Article Search Indexing

Search is a key mechanism that members of your community will use to locate content that they are interested in. You must install and configure search for your community. If you are having difficulty with using search, review how to Troubleshoot search errors.

Re-indexing

Community uses a powerful search engine to furnish search results for content and conversations within the community. The search instance is self-updating and will add and remove content as it changes on your site. The search results are trimmed based on the user's roles. If for some reason the index becomes corrupt or has invalid data, you can manually delete and re-index the content on the site.

The primary reason for re-index your site would be if the search results are not the expected results or they have data that is not correct.

Reasons this may occur:

  • Corruption of current data when indexing the site
  • Requirement to update the version of the search components
  • Failure to synchronize permissions to the search index
  • Search indexing tasks fail to update the search index

Reset the index

There are two cores (indexes) within the Solr instance: "telligent-content" and "telligent-conversations". To delete one or both of the cores the following tasks need to be performed:

Delete the existing cores

  1. Stop the "Telligent Search" service using the Windows Services MMC.

  2. Navigate to the "telligent-content" core folder in the Solr home folder (ex. c:\Search\data\home\telligent-content\data\) and delete the "index" and "tlog" folders. 

  3. If also re-indexing conversations, navigate to the "telligent-conversations" core folder in the Solr home folder (ex. c:\Search\data\home\telligent-conversations\) and delete the "index" and "tlog" folders. 

  4. Restart the "Telligent Search" service.

Set the content to be re-indexed

To set the content to be re-indexed, you need access to the database where the content is contained and permission to run SQL scripts against the database.

Execute the following to reset all content:

exec te_SearchIndex_ReindexAllDefaultContentTypes

Execute the following to reset all conversations:

update dbo.te_ConversationMessages set IsIndexed = 0

Things to keep in mind

Due to the fact that this should only be done in rare cases, you should keep in mind a few items to think about prior to resetting your index on a live site:

  • During the re-indexing period, your search services will not be fully functional on your site.
  • You will not get all of the search results returned until the search process has finished, but content that has been indexed at the time of the search will be returned.
  • The indexing service at time can be CPU and database heavy so you may want to consider performing these operations after hours.

Scenario: You have the following log for an IFilter index error

Error Indexing Attachment : [Filename=document.pdf ]System.ApplicationException: TextFilter error: 
CommunityServer.Components.Search.TextFilterException: IFilter instance not found for file C:\Windows\TEMP\1000.69.1626.document.pdf at CommunityServer.Components.Search.TextFilter.ᐁ() at CommunityServer.Components.Search.TextFilter.ᐁ() at CommunityServer.Components.Search.TextFilter..ctor(String file) at CommunityServer.Search.MappingExtension.GetAttachmentText(PostAttachment attachment) Search Indexing 9/23/2009 2:26:41 PM WEB1 500 Warning 1000

Solution: Install iFilter and re-index the files

You do not need to have Windows Search index 'D:"; it can be removed.
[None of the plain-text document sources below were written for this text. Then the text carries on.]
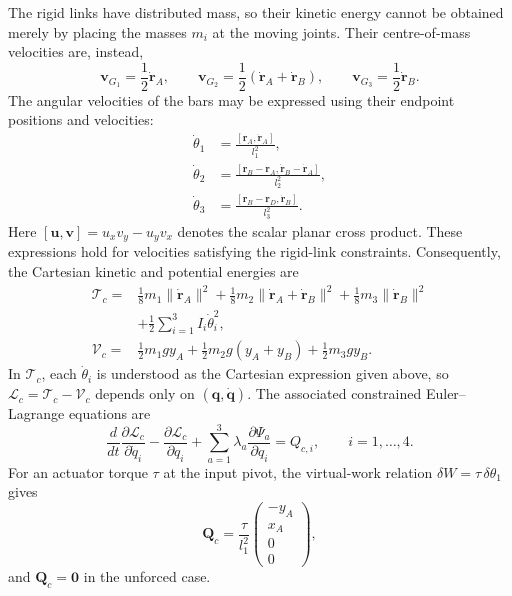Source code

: The rigid links have distributed mass, so their kinetic energy cannot be obtained merely by placing the masses $m_i$ at the moving joints. Their centre-of-mass velocities are, instead,
\begin{equation}
    \mathbf v_{G_1}=\frac12\dot{\mathbf r}_A,\qquad
    \mathbf v_{G_2}=\frac12(\dot{\mathbf r}_A+\dot{\mathbf r}_B),\qquad
    \mathbf v_{G_3}=\frac12\dot{\mathbf r}_B.
\end{equation}
The angular velocities of the bars may be expressed using their endpoint positions and velocities:
\begin{align}
    \dot\theta_1&=\frac{[\mathbf r_A,\dot{\mathbf r}_A]}{l_1^2},\\
    \dot\theta_2&=\frac{[\mathbf r_B-\mathbf r_A,\dot{\mathbf r}_B-\dot{\mathbf r}_A]}{l_2^2},\\
    \dot\theta_3&=\frac{[\mathbf r_B-\mathbf r_D,\dot{\mathbf r}_B]}{l_3^2}.
\end{align}
Here $[\mathbf u,\mathbf v]=u_xv_y-u_yv_x$ denotes the scalar planar cross product. These expressions hold for velocities satisfying the rigid-link constraints. Consequently, the Cartesian kinetic and potential energies are
\begin{align}
    \mathcal T_c={}&\frac18m_1\lVert\dot{\mathbf r}_A\rVert^2
    +\frac18m_2\lVert\dot{\mathbf r}_A+\dot{\mathbf r}_B\rVert^2
    +\frac18m_3\lVert\dot{\mathbf r}_B\rVert^2\nonumber\\
    &+\frac12\sum_{i=1}^{3}I_i\dot\theta_i^2,\\
    \mathcal V_c={}&\frac12m_1gy_A+\frac12m_2g(y_A+y_B)+\frac12m_3gy_B.
\end{align}
In $\mathcal T_c$, each $\dot\theta_i$ is understood as the Cartesian expression given above, so $\mathcal L_c=\mathcal T_c-\mathcal V_c$ depends only on $(\mathbf q,\dot{\mathbf q})$. The associated constrained Euler--Lagrange equations are
\begin{equation}
    \frac{d}{dt}\frac{\partial\mathcal L_c}{\partial\dot q_i}
    -\frac{\partial\mathcal L_c}{\partial q_i}
    +\sum_{a=1}^{3}\lambda_a\frac{\partial\Psi_a}{\partial q_i}
    =Q_{c,i},\qquad i=1,\ldots,4.
    \label{eq:fourbar_cartesian_el}
\end{equation}
For an actuator torque $\tau$ at the input pivot, the virtual-work relation $\delta W=\tau\,\delta\theta_1$ gives
\begin{equation}
    \mathbf Q_c=\frac{\tau}{l_1^2}
    \begin{pmatrix}-y_A\\x_A\\0\\0\end{pmatrix},
\end{equation}
and $\mathbf Q_c=\mathbf0$ in the unforced case.

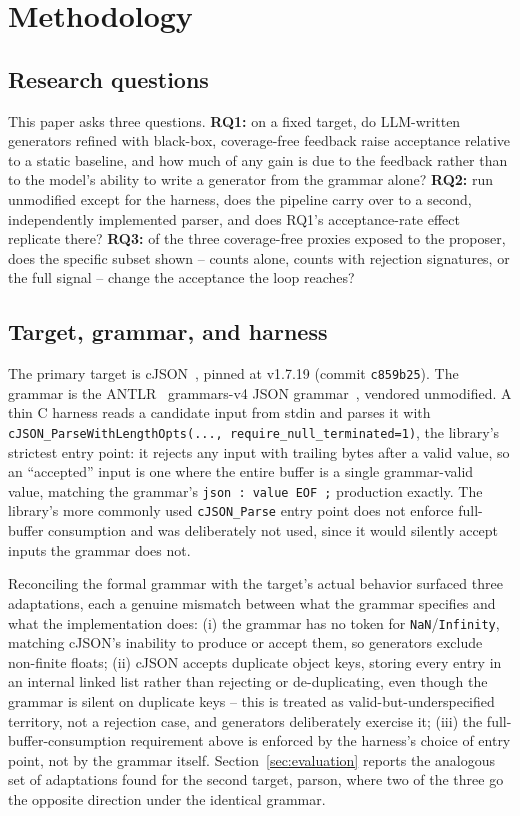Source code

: \section{Methodology}
\label{sec:methodology}

\subsection{Research questions}
This paper asks three questions. \textbf{RQ1:} on a fixed target, do
LLM-written generators refined with black-box, coverage-free feedback raise
acceptance relative to a static baseline, and how much of any gain is due
to the feedback rather than to the model's ability to write a generator
from the grammar alone? \textbf{RQ2:} run
unmodified except for the harness, does the pipeline carry over to a second,
independently implemented parser, and does RQ1's acceptance-rate effect
replicate there?
\textbf{RQ3:} of the three coverage-free proxies exposed to the proposer,
does the specific subset shown -- counts alone, counts with rejection
signatures, or the full signal -- change the acceptance the loop
reaches?

\subsection{Target, grammar, and harness}
The primary target is cJSON~\cite{gamble2024cjson}, pinned at v1.7.19
(commit \texttt{c859b25}). The grammar is the ANTLR~\cite{parr2013antlr}
grammars-v4 JSON grammar~\cite{antlr2024grammarsv4}, vendored unmodified. A thin C harness
reads a candidate input from stdin and parses it with
\texttt{cJSON\_ParseWithLengthOpts(\allowbreak..., \allowbreak require\_null\_terminated=1)}, the
library's strictest entry point: it rejects any input with trailing bytes
after a valid value, so an ``accepted'' input is one where the entire buffer
is a single grammar-valid value, matching the grammar's
\texttt{json : value EOF ;} production exactly. The library's more commonly
used \texttt{cJSON\_Parse} entry point does not enforce full-buffer
consumption and was deliberately not used, since it would silently accept
inputs the grammar does not.

Reconciling the formal grammar with the target's actual behavior surfaced
three adaptations, each a genuine mismatch between what the grammar
specifies and what the implementation does: (i) the grammar has no token for
\texttt{NaN}/\texttt{Infinity}, matching cJSON's inability to produce or
accept them, so generators exclude non-finite floats; (ii) cJSON accepts
duplicate object keys, storing every entry in an internal linked list rather
than rejecting or de-duplicating, even though the grammar is silent on
duplicate keys -- this is treated as valid-but-underspecified territory, not
a rejection case, and generators deliberately exercise it; (iii) the
full-buffer-consumption requirement above is enforced by the harness's
choice of entry point, not by the grammar itself. Section~\ref{sec:evaluation}
reports the analogous set of adaptations found for the second target,
parson, where two of the three go the opposite direction under the identical
grammar.

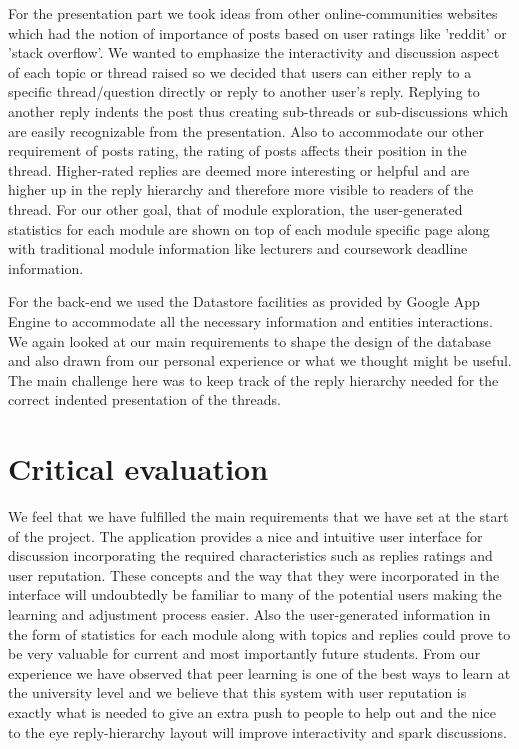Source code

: \documentclass[12pt,a4paper,titlepage]{article}
\begin{document}
For the presentation part we took ideas from other online-communities websites which had the notion of importance of posts based on user ratings like 'reddit' or 'stack overflow'.  We wanted to emphasize the interactivity and discussion aspect of each topic or thread raised so we decided that users can either reply to a specific thread/question directly or reply to another user's reply. Replying to another reply indents the post thus creating sub-threads or sub-discussions which are easily recognizable from the presentation. Also to accommodate our other requirement of posts rating, the rating of posts affects their position in the thread. Higher-rated replies are deemed more interesting or helpful and are higher up in the reply hierarchy and therefore more visible to readers of the thread. For our other goal, that of module exploration, the user-generated statistics for each module are shown on top of each module specific page along with traditional module information like lecturers and coursework deadline information.

For the back-end we used the Datastore facilities as provided by Google App Engine to accommodate all the necessary information and entities interactions. We again looked at our main requirements to shape the design of the database and also drawn from our personal experience or what we thought might be useful. The main challenge here was to keep track of the reply hierarchy needed for the correct indented presentation of the threads.
\newpage
\section{Critical evaluation}
We feel that we have fulfilled the main requirements that we have set at the start of the project. The application provides a nice and intuitive user interface for discussion incorporating the required characteristics such as replies ratings and user reputation. These concepts and the way that they were incorporated in the interface will undoubtedly be familiar to many of the potential users making the learning and adjustment process easier. Also the user-generated information in the form of statistics for each module along with topics and replies could prove to be very valuable for current and most importantly future students. From our experience we have observed that peer learning is one of the best ways to learn at the university level and we believe that this system with user reputation is exactly what is needed to give an extra push to people to help out and the nice to the eye reply-hierarchy layout will improve interactivity and spark discussions.
\end{document}
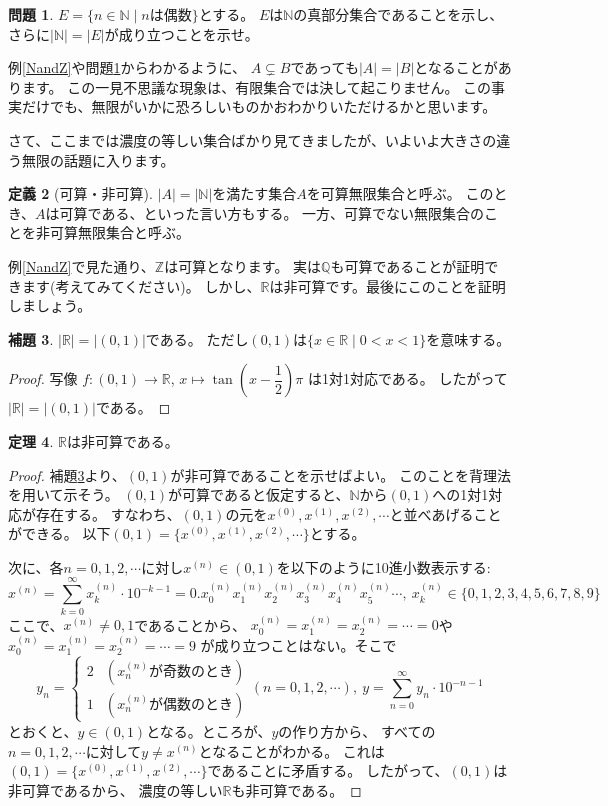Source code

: \documentclass[./main]{subfiles} %
\theoremstyle{definition}
\newtheorem{defi}{定義}[section]
\newtheorem{qst}[defi]{問題}
\newtheorem{thm}[defi]{定理}
\newtheorem{lem}[defi]{補題}
\begin{document}
\begin{qst}
\label{Nand2N}
$E=\{n\in\mathbb{N}\mid nは偶数\}$とする。
$E$は$\mathbb{N}$の真部分集合であることを示し、
さらに$|\mathbb{N}|=|E|$が成り立つことを示せ。
\end{qst}

例\ref{NandZ}や問題\ref{Nand2N}からわかるように、
$A\subsetneq B$であっても$|A|=|B|$となることがあります。
この一見不思議な現象は、有限集合では決して起こりません。
この事実だけでも、無限がいかに恐ろしいものかおわかりいただけるかと思います。

さて、ここまでは濃度の等しい集合ばかり見てきましたが、いよいよ大きさの違う無限の話題に入ります。

\begin{defi}[可算・非可算]
$|A|=|\mathbb{N}|$を満たす集合$A$を可算無限集合と呼ぶ。
このとき、$A$は可算である、といった言い方もする。
一方、可算でない無限集合のことを非可算無限集合と呼ぶ。
\end{defi}

例\ref{NandZ}で見た通り、$\mathbb{Z}$は可算となります。
実は$\mathbb{Q}$も可算であることが証明できます(考えてみてください)。
しかし、$\mathbb{R}$は非可算です。最後にこのことを証明しましょう。

\begin{lem}
\label{real01}
$|\mathbb{R}|=|(0,1)|$である。
ただし$(0,1)$は$\{x\in\mathbb{R}\mid0<x<1\}$を意味する。
\end{lem}
\begin{proof}
写像
$f\colon(0,1)\to\mathbb{R}$, $x\mapsto\tan\left(x-\dfrac{1}{2}\right)\pi$
は1対1対応である。
したがって$|\mathbb{R}|=|(0,1)|$である。
\end{proof}

\begin{thm}
\label{cantor}
$\mathbb{R}$は非可算である。
\end{thm}
\begin{proof}
補題\ref{real01}より、$(0,1)$が非可算であることを示せばよい。
このことを背理法を用いて示そう。
$(0,1)$が可算であると仮定すると、$\mathbb{N}$から$(0,1)$への1対1対応が存在する。
すなわち、$(0,1)$の元を$x^{(0)},x^{(1)},x^{(2)},\cdots$と並べあげることができる。
以下$(0,1)=\{x^{(0)},x^{(1)},x^{(2)},\cdots\}$とする。

次に、各$n=0,1,2,\cdots$に対し$x^{(n)}\in(0,1)$を以下のように10進小数表示する:
\[
x^{(n)}=\sum_{k=0}^\infty x_k^{(n)}\cdot10^{-k-1}
=0.x_0^{(n)}x_1^{(n)}x_2^{(n)}x_3^{(n)}x_4^{(n)}x_5^{(n)}\cdots,\ 
x_k^{(n)}\in\{0,1,2,3,4,5,6,7,8,9\}
\]
ここで、$x^{(n)}\neq0,1$であることから、
$x_0^{(n)}=x_1^{(n)}=x_2^{(n)}=\cdots=0$や$x_0^{(n)}=x_1^{(n)}=x_2^{(n)}=\cdots=9$
が成り立つことはない。そこで
\[
y_n=
\begin{cases}
2 & (x_n^{(n)}が奇数のとき)\\
1 & (x_n^{(n)}が偶数のとき)
\end{cases}
(n=0,1,2,\cdots),\ 
y=\sum_{n=0}^\infty y_n\cdot10^{-n-1}
\]
とおくと、$y\in(0,1)$となる。ところが、$y$の作り方から、
すべての$n=0,1,2,\cdots$に対して$y\neq x^{(n)}$となることがわかる。
これは$(0,1)=\{x^{(0)},x^{(1)},x^{(2)},\cdots\}$であることに矛盾する。
したがって、$(0,1)$は非可算であるから、
濃度の等しい$\mathbb{R}$も非可算である。
\end{proof}
\end{document}
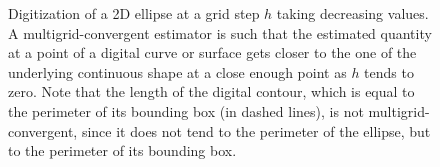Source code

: \begin{figure}[htbp]
  \centering
  \hspace{0.05\textwidth}
  \hspace{0.05\textwidth}
  \caption{Digitization of a 2D ellipse at a grid step $h$ taking decreasing values.
    A multigrid-convergent estimator is such that the estimated quantity at a point of a
    digital curve or surface gets closer to the one of the underlying continuous shape
    at a close enough point as $h$ tends to zero. Note that the length of the digital
    contour, which is equal to the perimeter of its bounding box (in dashed lines),
    is not multigrid-convergent, since it does not tend to the perimeter of the ellipse,
    but to the perimeter of its bounding box.}
  \label{fig:multi}
\end{figure}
The indexing task copies (and deletes) attachment to the Windows TEMP folder. 

  1. Download the Adobe PDF iFilter (http://www.adobe.com/support/downloads/detail.jsp?ftpID=2611). Starting after Adobe 6.0, 32-bit servers only require that you install Adobe Reader to get the iFilter. But for 64-bit servers, you need a different download: http://www.adobe.com/support/downloads/detail.jsp?ftpID=4025.

  2. Install the Microsoft filter pack.

  3. Install Windows Search (if you have not already done so).

  4. To be prudent, recycle application pool so you can be certain that the indexing task is refreshed.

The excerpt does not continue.